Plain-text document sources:

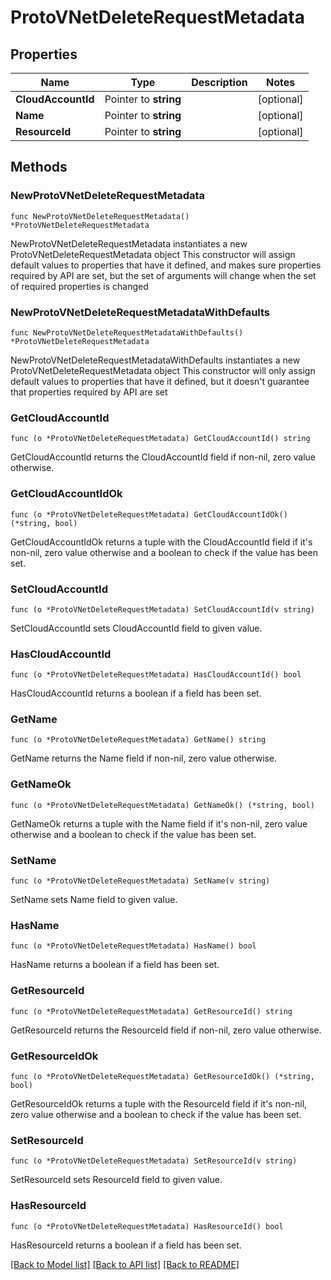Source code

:# ProtoVNetDeleteRequestMetadata

## Properties

Name | Type | Description | Notes
------------ | ------------- | ------------- | -------------
**CloudAccountId** | Pointer to **string** |  | [optional] 
**Name** | Pointer to **string** |  | [optional] 
**ResourceId** | Pointer to **string** |  | [optional] 

## Methods

### NewProtoVNetDeleteRequestMetadata

`func NewProtoVNetDeleteRequestMetadata() *ProtoVNetDeleteRequestMetadata`

NewProtoVNetDeleteRequestMetadata instantiates a new ProtoVNetDeleteRequestMetadata object
This constructor will assign default values to properties that have it defined,
and makes sure properties required by API are set, but the set of arguments
will change when the set of required properties is changed

### NewProtoVNetDeleteRequestMetadataWithDefaults

`func NewProtoVNetDeleteRequestMetadataWithDefaults() *ProtoVNetDeleteRequestMetadata`

NewProtoVNetDeleteRequestMetadataWithDefaults instantiates a new ProtoVNetDeleteRequestMetadata object
This constructor will only assign default values to properties that have it defined,
but it doesn't guarantee that properties required by API are set

### GetCloudAccountId

`func (o *ProtoVNetDeleteRequestMetadata) GetCloudAccountId() string`

GetCloudAccountId returns the CloudAccountId field if non-nil, zero value otherwise.

### GetCloudAccountIdOk

`func (o *ProtoVNetDeleteRequestMetadata) GetCloudAccountIdOk() (*string, bool)`

GetCloudAccountIdOk returns a tuple with the CloudAccountId field if it's non-nil, zero value otherwise
and a boolean to check if the value has been set.

### SetCloudAccountId

`func (o *ProtoVNetDeleteRequestMetadata) SetCloudAccountId(v string)`

SetCloudAccountId sets CloudAccountId field to given value.

### HasCloudAccountId

`func (o *ProtoVNetDeleteRequestMetadata) HasCloudAccountId() bool`

HasCloudAccountId returns a boolean if a field has been set.

### GetName

`func (o *ProtoVNetDeleteRequestMetadata) GetName() string`

GetName returns the Name field if non-nil, zero value otherwise.

### GetNameOk

`func (o *ProtoVNetDeleteRequestMetadata) GetNameOk() (*string, bool)`

GetNameOk returns a tuple with the Name field if it's non-nil, zero value otherwise
and a boolean to check if the value has been set.

### SetName

`func (o *ProtoVNetDeleteRequestMetadata) SetName(v string)`

SetName sets Name field to given value.

### HasName

`func (o *ProtoVNetDeleteRequestMetadata) HasName() bool`

HasName returns a boolean if a field has been set.

### GetResourceId

`func (o *ProtoVNetDeleteRequestMetadata) GetResourceId() string`

GetResourceId returns the ResourceId field if non-nil, zero value otherwise.

### GetResourceIdOk

`func (o *ProtoVNetDeleteRequestMetadata) GetResourceIdOk() (*string, bool)`

GetResourceIdOk returns a tuple with the ResourceId field if it's non-nil, zero value otherwise
and a boolean to check if the value has been set.

### SetResourceId

`func (o *ProtoVNetDeleteRequestMetadata) SetResourceId(v string)`

SetResourceId sets ResourceId field to given value.

### HasResourceId

`func (o *ProtoVNetDeleteRequestMetadata) HasResourceId() bool`

HasResourceId returns a boolean if a field has been set.


[[Back to Model list]](../README.md#documentation-for-models) [[Back to API list]](../README.md#documentation-for-api-endpoints) [[Back to README]](../README.md)


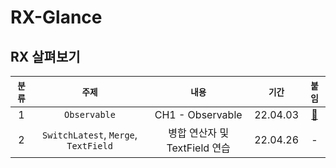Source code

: # RX-Glance
## RX 살펴보기

|`분류`|`주제`|`내용`|`기간`|`붙임`|
|:--:|:--:|:--:|:--:|:--:|
|1|`Observable`| CH1 - Observable |22.04.03|[📖](https://jazz-the-it.tistory.com/21)|
|2|`SwitchLatest`, `Merge`, `TextField`| 병합 연산자 및 TextField 연습 |22.04.26|-|
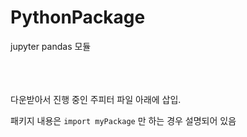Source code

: # PythonPackage
jupyter pandas 모듈
<br><br><br><br>


다운받아서 진행 중인 주피터 파일 아래에 삽입.

패키지 내용은 <code>import myPackage</code> 만 하는 경우 설명되어 있음
<br><br><br><br>
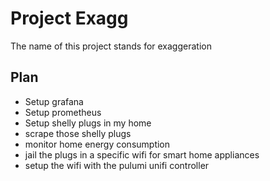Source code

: # Project Exagg


The name of this project stands for exaggeration



## Plan

- Setup grafana
- Setup prometheus
- Setup shelly plugs in my home
- scrape those shelly plugs
- monitor home energy consumption
- jail the plugs in a specific wifi for smart home appliances
- setup the wifi with the pulumi unifi controller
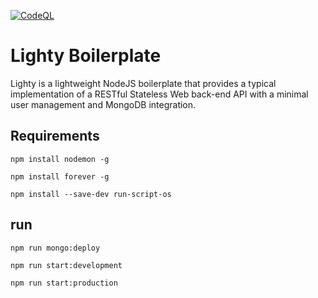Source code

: [![CodeQL](https://github.com/aboudzz/lighty/actions/workflows/github-code-scanning/codeql/badge.svg)](https://github.com/aboudzz/lighty/actions/workflows/github-code-scanning/codeql)

# Lighty Boilerplate

Lighty is a lightweight NodeJS boilerplate that provides a typical implementation of a RESTful Stateless Web back-end API with a minimal user management and MongoDB integration.

## Requirements

`npm install nodemon -g`

`npm install forever -g`

`npm install --save-dev run-script-os`

## run

`npm run mongo:deploy`

`npm run start:development`

`npm run start:production`
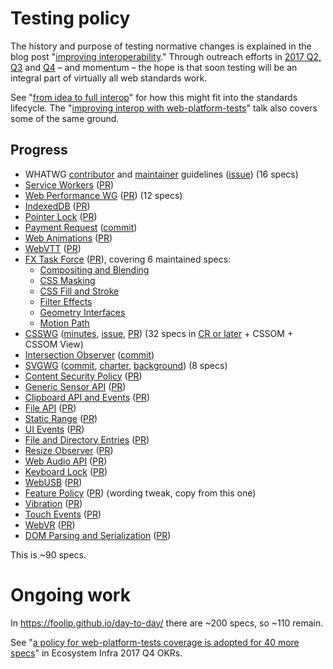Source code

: # Testing policy

The history and purpose of testing normative changes is explained in the blog post "[improving interoperability](https://blog.whatwg.org/improving-interoperability)." Through outreach efforts in [2017 Q2, Q3](https://docs.google.com/document/d/1aRpnNQ7Zz_-N9ngdcjQXNjlE1NblppN7lCQwGdxRLlc/edit?usp=sharing) and [Q4](https://docs.google.com/document/d/1GZquS8Jra47E5hIMH2ObOb_7oQFgk8f9MptUAjF0LFI/edit?usp=sharing) – and momentum – the hope is that soon testing will be an integral part of virtually all web standards work.

See "[from idea to full interop](lifecycle.md)" for how this might fit into the standards lifecycle. The "[improving interop with web-platform-tests](https://webengineshackfest.org/#portfolio)" talk also covers some of the same ground.

## Progress
 * WHATWG [contributor](https://github.com/whatwg/meta/blob/master/CONTRIBUTING.md#tests) and [maintainer](https://github.com/whatwg/meta/blob/master/TEAM.md) guidelines ([issue](https://github.com/whatwg/html/issues/1849)) (16 specs)
 * [Service Workers](https://github.com/w3c/ServiceWorker/blob/master/CONTRIBUTING.md) ([PR](https://github.com/w3c/ServiceWorker/pull/1131))
 * [Web Performance WG](https://github.com/w3c/web-performance/blob/gh-pages/CONTRIBUTING.md#test-driven) ([PR](https://github.com/w3c/web-performance/pull/17)) (12 specs)
 * [IndexedDB](https://github.com/w3c/IndexedDB/blob/master/CONTRIBUTING.md#tests) ([PR](https://github.com/w3c/IndexedDB/pull/200))
 * [Pointer Lock](https://github.com/w3c/pointerlock/blob/gh-pages/CONTRIBUTING.md#tests) ([PR](https://github.com/w3c/pointerlock/pull/20))
 * [Payment Request](https://github.com/w3c/payment-request/blob/gh-pages/test-plan.md) ([commit](https://github.com/w3c/payment-request/commit/139f8b3e2779aadb0a5e4f88c77600dc40405a7a#diff-6684f7304df8a395938c0636514a7461))
 * [Web Animations](https://github.com/w3c/web-animations/blob/master/CONTRIBUTING.md#tests) ([PR](https://github.com/w3c/web-animations/pull/194))
 * [WebVTT](https://github.com/w3c/webvtt/blob/gh-pages/CONTRIBUTING.md#tests) ([PR](https://github.com/w3c/webvtt/pull/357))
 * [FX Task Force](https://github.com/w3c/fxtf-drafts/blob/master/CONTRIBUTING.md#tests) ([PR](https://github.com/w3c/fxtf-drafts/pull/215)), covering 6 maintained specs:
   * [Compositing and Blending](https://drafts.fxtf.org/compositing/)
   * [CSS Masking](https://drafts.fxtf.org/css-masking/)
   * [CSS Fill and Stroke](https://drafts.fxtf.org/fill-stroke/)
   * [Filter Effects](https://drafts.fxtf.org/filter-effects/)
   * [Geometry Interfaces](https://drafts.fxtf.org/geometry/)
   * [Motion Path](https://drafts.fxtf.org/motion/)
 * [CSSWG](https://github.com/w3c/csswg-drafts/blob/master/CONTRIBUTING.md#tests) ([minutes](https://www.w3.org/2017/08/03-css-minutes.html#item06), [issue](https://github.com/w3c/csswg-drafts/issues/1755), [PR](https://github.com/w3c/csswg-drafts/pull/1767)) (32 specs in [CR or later](https://www.w3.org/Style/CSS/current-work) + CSSOM + CSSOM View)
 * [Intersection Observer](https://github.com/w3c/IntersectionObserver/blob/master/CONTRIBUTING.md#tests) ([commit](https://github.com/w3c/IntersectionObserver/commit/1b81b995fd9a1d208b452f20327b5a5921bffb41))
 * [SVGWG](https://github.com/w3c/svgwg/blob/master/CONTRIBUTING.md#tests) ([commit](https://github.com/w3c/svgwg/commit/18eb74f259296423a25538dacb6519b812ad179f), [charter](https://www.w3.org/2017/04/svg-2017.html#deliverables), [background](https://github.com/w3c/testing-how-to/pull/4)) (8 specs)
 * [Content Security Policy](https://github.com/w3c/webappsec-csp/blob/master/CONTRIBUTING.md#tests) ([PR](https://github.com/w3c/webappsec-csp/pull/230))
 * [Generic Sensor API](https://github.com/w3c/sensors/blob/master/CONTRIBUTING.md#tests) ([PR](https://github.com/w3c/sensors/pull/316))
 * [Clipboard API and Events](https://github.com/w3c/clipboard-apis/blob/master/CONTRIBUTING.md#tests) ([PR](https://github.com/w3c/clipboard-apis/pull/56))
 * [File API](https://github.com/w3c/FileAPI/blob/gh-pages/CONTRIBUTING.md#tests) ([PR](https://github.com/w3c/FileAPI/pull/85))
 * [Static Range](https://github.com/w3c/staticrange/blob/gh-pages/CONTRIBUTING.md#tests) ([PR](https://github.com/w3c/staticrange/pull/11))
 * [UI Events](https://github.com/w3c/uievents/blob/gh-pages/CONTRIBUTING.md#tests) ([PR](https://github.com/w3c/uievents/pull/163))
 * [File and Directory Entries](https://github.com/WICG/entries-api/blob/gh-pages/CONTRIBUTING.md#tests) ([PR](https://github.com/WICG/entries-api/pull/22))
 * [Resize Observer](https://github.com/WICG/ResizeObserver/blob/master/CONTRIBUTING.md#tests) ([PR](https://github.com/WICG/ResizeObserver/pull/44))
 * [Web Audio API](https://github.com/WebAudio/web-audio-api/blob/gh-pages/README.md#tests) ([PR](https://github.com/WebAudio/web-audio-api/pull/1423))
 * [Keyboard Lock](https://github.com/w3c/keyboard-lock/blob/gh-pages/README.md#tests) ([PR](https://github.com/w3c/keyboard-lock/pull/36))
 * [WebUSB](https://github.com/WICG/webusb/blob/master/CONTRIBUTING.md#tests) ([PR](https://github.com/WICG/webusb/pull/109))
 * [Feature Policy](https://github.com/WICG/feature-policy/blob/gh-pages/CONTRIBUTING.md#tests) ([PR](https://github.com/WICG/feature-policy/pull/91)) (wording tweak, copy from this one)
 * [Vibration](https://github.com/w3c/vibration/blob/gh-pages/CONTRIBUTING.md#tests) ([PR](https://github.com/w3c/vibration/pull/20))
 * [Touch Events](https://github.com/w3c/touch-events/blob/gh-pages/README.md#tests) ([PR](https://github.com/w3c/touch-events/pull/90))
 * [WebVR](https://github.com/w3c/webvr/blob/master/README.md#tests) ([PR](https://github.com/w3c/webvr/pull/295))
 * [DOM Parsing and Serialization](https://github.com/w3c/DOM-Parsing/blob/gh-pages/CONTRIBUTING.md#tests) ([PR](https://github.com/w3c/DOM-Parsing/pull/32))
 
This is ~90 specs.

# Ongoing work

In https://foolip.github.io/day-to-day/ there are ~200 specs, so ~110 remain.

See "[a policy for web-platform-tests coverage is adopted for 40 more specs](https://docs.google.com/document/d/1GZquS8Jra47E5hIMH2ObOb_7oQFgk8f9MptUAjF0LFI/edit#heading=h.3jtyy5sjt1rp)" in Ecosystem Infra 2017 Q4 OKRs.
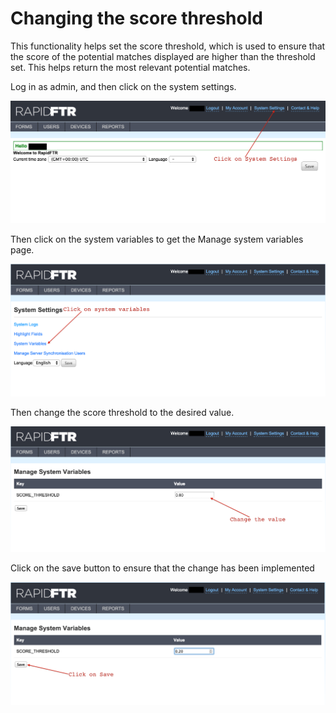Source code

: # Changing the score threshold

This functionality helps set the score threshold, which is used to ensure that the score of the potential matches displayed are higher than the threshold set. This helps return the most relevant potential matches.

Log in as admin, and then click on the system settings.

![](images/web-admin-1.png)

Then click on the system variables to get the Manage system variables page.

![](images/web-admin-system-settings-1.png)

Then change the score threshold to the desired value.

![](images/web-admin-score-threshold-1.png)

Click on the save button to ensure that the change has been implemented

![](images/web-admin-score-threshold-2.png)







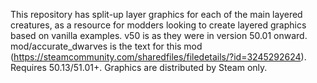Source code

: This repository has split-up layer graphics for each of the main layered creatures, as a resource for modders looking to create layered graphics based on vanilla examples.
v50 is as they were in version 50.01 onward.
mod/accurate_dwarves is the text for this mod (https://steamcommunity.com/sharedfiles/filedetails/?id=3245292624). Requires 50.13/51.01+. Graphics are distributed by Steam only.
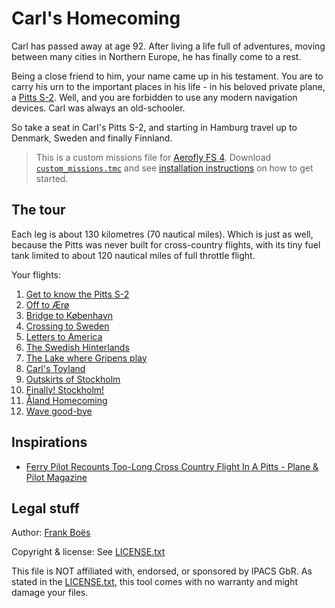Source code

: # Carl's Homecoming

Carl has passed away at age 92. After living a life full of adventures, moving between many cities in Northern Europe, he has finally come to a rest.

Being a close friend to him, your name came up in his testament. You are to carry his urn to the important places in his life - in his beloved private plane, a [Pitts S-2](https://en.wikipedia.org/wiki/Pitts_Special). Well, and you are forbidden to use any modern navigation devices. Carl was always an old-schooler.

So take a seat in Carl's Pitts S-2, and starting in Hamburg travel up to Denmark, Sweden and finally Finnland.

> This is a custom missions file for [Aerofly FS 4](https://www.aerofly.com/). Download [`custom_missions.tmc`](./custom_missions.tmc) and see [installation instructions](https://fboes.github.io/aerofly-missions/docs/generic-installation.html) on how to get started.

## The tour

Each leg is about 130 kilometres (70 nautical miles). Which is just as well, because the Pitts was never built for cross-country flights, with its tiny fuel tank limited to about 120 nautical miles of full throttle flight.

Your flights:

1. [Get to know the Pitts S-2](./00_get_to_know_the_pitts_s-2.md)
1. [Off to Ærø](./01_off_to_aeroe.md)
1. [Bridge to København](./02_bridge_to_koebenhavn.md)
1. [Crossing to Sweden](./03_crossing_to_sweden.md)
1. [Letters to America](./04_letters_to_america.md)
1. [The Swedish Hinterlands](./05_the_swedish_hinterlands.md)
1. [The Lake where Gripens play](./06_the_lake_where_gripens_play.md)
1. [Carl's Toyland](./07_carls_toyland.md)
1. [Outskirts of Stockholm](./08_outskirts_of_stockholm.md)
1. [Finally! Stockholm!](./09_finally_stockholm.md)
1. [Åland Homecoming](./10_aland_homecoming.md)
1. [Wave good-bye](./11_wave_good-bye.md)

## Inspirations

- [Ferry Pilot Recounts Too-Long Cross Country Flight In A Pitts - Plane & Pilot Magazine](https://www.planeandpilotmag.com/article/pilot-recounts-too-long-cross-country-flight-in-a-pitts/)

## Legal stuff

Author: [Frank Boës](https://3960.org)

Copyright & license: See [LICENSE.txt](../../LICENSE.txt)

This file is NOT affiliated with, endorsed, or sponsored by IPACS GbR. As stated in the [LICENSE.txt](../../LICENSE.txt), this tool comes with no warranty and might damage your files.
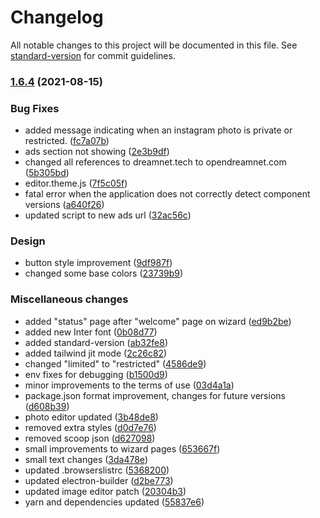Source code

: # Changelog

All notable changes to this project will be documented in this file. See [standard-version](https://github.com/conventional-changelog/standard-version) for commit guidelines.

### [1.6.4](https://github.com/dreamnettech/dreamtime/compare/v1.6.3...v1.6.4) (2021-08-15)


### Bug Fixes

* added message indicating when an instagram photo is private or restricted. ([fc7a07b](https://github.com/dreamnettech/dreamtime/commit/fc7a07b394b8e7db9969fdcf7224dc4162ec6527))
* ads section not showing ([2e3b9df](https://github.com/dreamnettech/dreamtime/commit/2e3b9df4c982797069e440a0b21ef56907eb5562))
* changed all references to dreamnet.tech to opendreamnet.com ([5b305bd](https://github.com/dreamnettech/dreamtime/commit/5b305bd3b614816146976cb5e05ada6e8474379a))
* editor.theme.js ([7f5c05f](https://github.com/dreamnettech/dreamtime/commit/7f5c05faf9a34bf9008de1224ba7f710c9079377))
* fatal error when the application does not correctly detect component versions ([a640f26](https://github.com/dreamnettech/dreamtime/commit/a640f269b4027d4e96c970434c30cc499778406c))
* updated script to new ads url ([32ac56c](https://github.com/dreamnettech/dreamtime/commit/32ac56c1d75a003b20a7bbc146605125c7a3e74e))


### Design

* button style improvement ([9df987f](https://github.com/dreamnettech/dreamtime/commit/9df987f042ee156e290a1176a79b3b85b72f3e9a))
* changed some base colors ([23739b9](https://github.com/dreamnettech/dreamtime/commit/23739b916f8ea0a0d054b7a7770c5a8b4cd32b13))


### Miscellaneous changes

* added "status" page after "welcome" page on wizard ([ed9b2be](https://github.com/dreamnettech/dreamtime/commit/ed9b2be25d716c4e048ba2627ce4e6c7043fcf29))
* added new Inter font ([0b08d77](https://github.com/dreamnettech/dreamtime/commit/0b08d77312559db4473fd20de9fb81d2779970c7))
* added standard-version ([ab32fe8](https://github.com/dreamnettech/dreamtime/commit/ab32fe829094d4ffda99dac53ae9fd9d41a9b0d2))
* added tailwind jit mode ([2c26c82](https://github.com/dreamnettech/dreamtime/commit/2c26c82e3cd999e81381af62bbb29f06e8334946))
* changed "limited" to "restricted" ([4586de9](https://github.com/dreamnettech/dreamtime/commit/4586de9b7f9cc8536fcce3b23d150b59a879b75c))
* env fixes for debugging ([b1500d9](https://github.com/dreamnettech/dreamtime/commit/b1500d943b39d02bc0cdeb2a64243cd3d4a5ebae))
* minor improvements to the terms of use ([03d4a1a](https://github.com/dreamnettech/dreamtime/commit/03d4a1ab3bc44a9d6c5b03d27394da898a0474d3))
* package.json format improvement, changes for future versions ([d608b39](https://github.com/dreamnettech/dreamtime/commit/d608b39fb9d1625c0fde6e898cb22e6e73976cd6))
* photo editor updated ([3b48de8](https://github.com/dreamnettech/dreamtime/commit/3b48de86f6de54cf3dbdf49bf6e8fdd351c5052e))
* removed extra styles ([d0d7e76](https://github.com/dreamnettech/dreamtime/commit/d0d7e76ae58cf7772517f65859e23f2c39abc68e))
* removed scoop json ([d627098](https://github.com/dreamnettech/dreamtime/commit/d627098c3b6a8ffafc41bb7498e5f406decd2f92))
* small improvements to wizard pages ([653667f](https://github.com/dreamnettech/dreamtime/commit/653667fb1bedcc5318ddfb6aae697278944c69dc))
* small text changes ([3da478e](https://github.com/dreamnettech/dreamtime/commit/3da478e305f1800ca5b0625ef62a229f833fbf3a))
* updated .browserslistrc ([5368200](https://github.com/dreamnettech/dreamtime/commit/53682000df410e97c5cbf15d7d352351eddcc28d))
* updated electron-builder ([d2be773](https://github.com/dreamnettech/dreamtime/commit/d2be773b409938918cc0d435bb2bdad4652f8991))
* updated image editor patch ([20304b3](https://github.com/dreamnettech/dreamtime/commit/20304b33ea32aa214398b50f0a236dffc444cabf))
* yarn and dependencies updated ([55837e6](https://github.com/dreamnettech/dreamtime/commit/55837e6c6293e8b03b2e96c372dd2f5000d641f5))
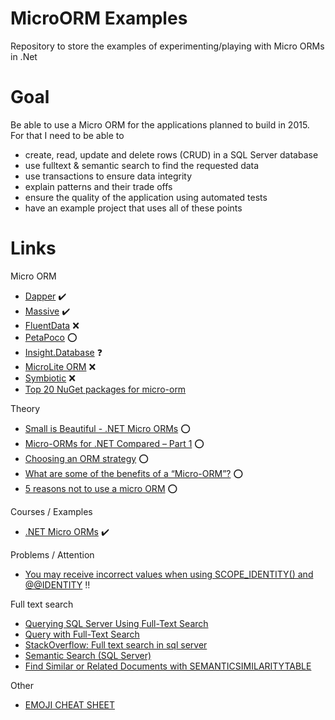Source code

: MicroORM Examples
=================

Repository to store the examples of experimenting/playing with Micro ORMs in .Net

Goal
===
Be able to use a Micro ORM for the applications planned to build in 2015. For that I need to be able to 
* create, read, update and delete rows (CRUD) in a SQL Server database
* use fulltext & semantic search to find the requested data
* use transactions to ensure data integrity
* explain patterns and their trade offs
* ensure the quality of the application using automated tests
* have an example project that uses all of these points


Links
===
Micro ORM
* [Dapper](https://github.com/StackExchange/dapper-dot-net) :heavy_check_mark:
* [Massive](https://github.com/robconery/massive) :heavy_check_mark:
* [FluentData](http://fluentdata.codeplex.com/) :x:
* [PetaPoco](http://www.toptensoftware.com/petapoco/) :o:
* [Insight.Database](https://github.com/jonwagner/Insight.Database) :question:
* [MicroLite ORM](http://microliteorm.wordpress.com/) :x:
* [Symbiotic](http://www.nuget.org/packages/Symbiotic_x64/) :x:
* [Top 20 NuGet packages for micro-orm](http://nugetmusthaves.com/Tag/micro-orm)

Theory
* [Small is Beautiful - .NET Micro ORMs](http://www.diplo.co.uk/blog/2011/8/15/small-is-beautiful-net-micro-orms.aspx) :o:
* [Micro-ORMs for .NET Compared – Part 1](http://andrewtwest.com/2012/08/19/micro-orms-for-net-compared-part-1/) :o:
* [Choosing an ORM strategy](http://lostechies.com/jimmybogard/2012/07/20/choosing-an-orm-strategy/) :o:
* [What are some of the benefits of a “Micro-ORM”?](http://programmers.stackexchange.com/questions/120457/what-are-some-of-the-benefits-of-a-micro-orm) :o:
* [5 reasons not to use a micro ORM](http://www.mindscapehq.com/blog/index.php/2011/12/05/5-reasons-not-to-use-a-micro-orm/) :o:

Courses / Examples
* [.NET Micro ORMs](http://www.pluralsight.com/courses/dotnet-micro-orms-introduction) :heavy_check_mark:

Problems / Attention
* [You may receive incorrect values when using SCOPE_IDENTITY() and @@IDENTITY](http://support.microsoft.com/kb/2019779) :bangbang:

Full text search
* [Querying SQL Server Using Full-Text Search](https://technet.microsoft.com/en-us/library/ms142559%28v=sql.105%29.aspx)
* [Query with Full-Text Search](https://msdn.microsoft.com/en-us/library/ms142583.aspx)
* [StackOverflow: Full text search in sql server](http://stackoverflow.com/questions/19857204/full-text-search-in-sql-server)
* [Semantic Search (SQL Server)](https://msdn.microsoft.com/en-us/library/gg492075.aspx)
* [Find Similar or Related Documents with SEMANTICSIMILARITYTABLE](https://msdn.microsoft.com/en-us/library/gg492062.aspx)


Other
* [EMOJI CHEAT SHEET](http://www.emoji-cheat-sheet.com/)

• **Task instructions**
Search the records for the string "been", and copy every line that holds it.

• **Exercise output**
and a boolean to check if the value has been set.
HasCloudAccountId returns a boolean if a field has been set.
and a boolean to check if the value has been set.
HasName returns a boolean if a field has been set.
and a boolean to check if the value has been set.
HasResourceId returns a boolean if a field has been set.
Click on the save button to ensure that the change has been implemented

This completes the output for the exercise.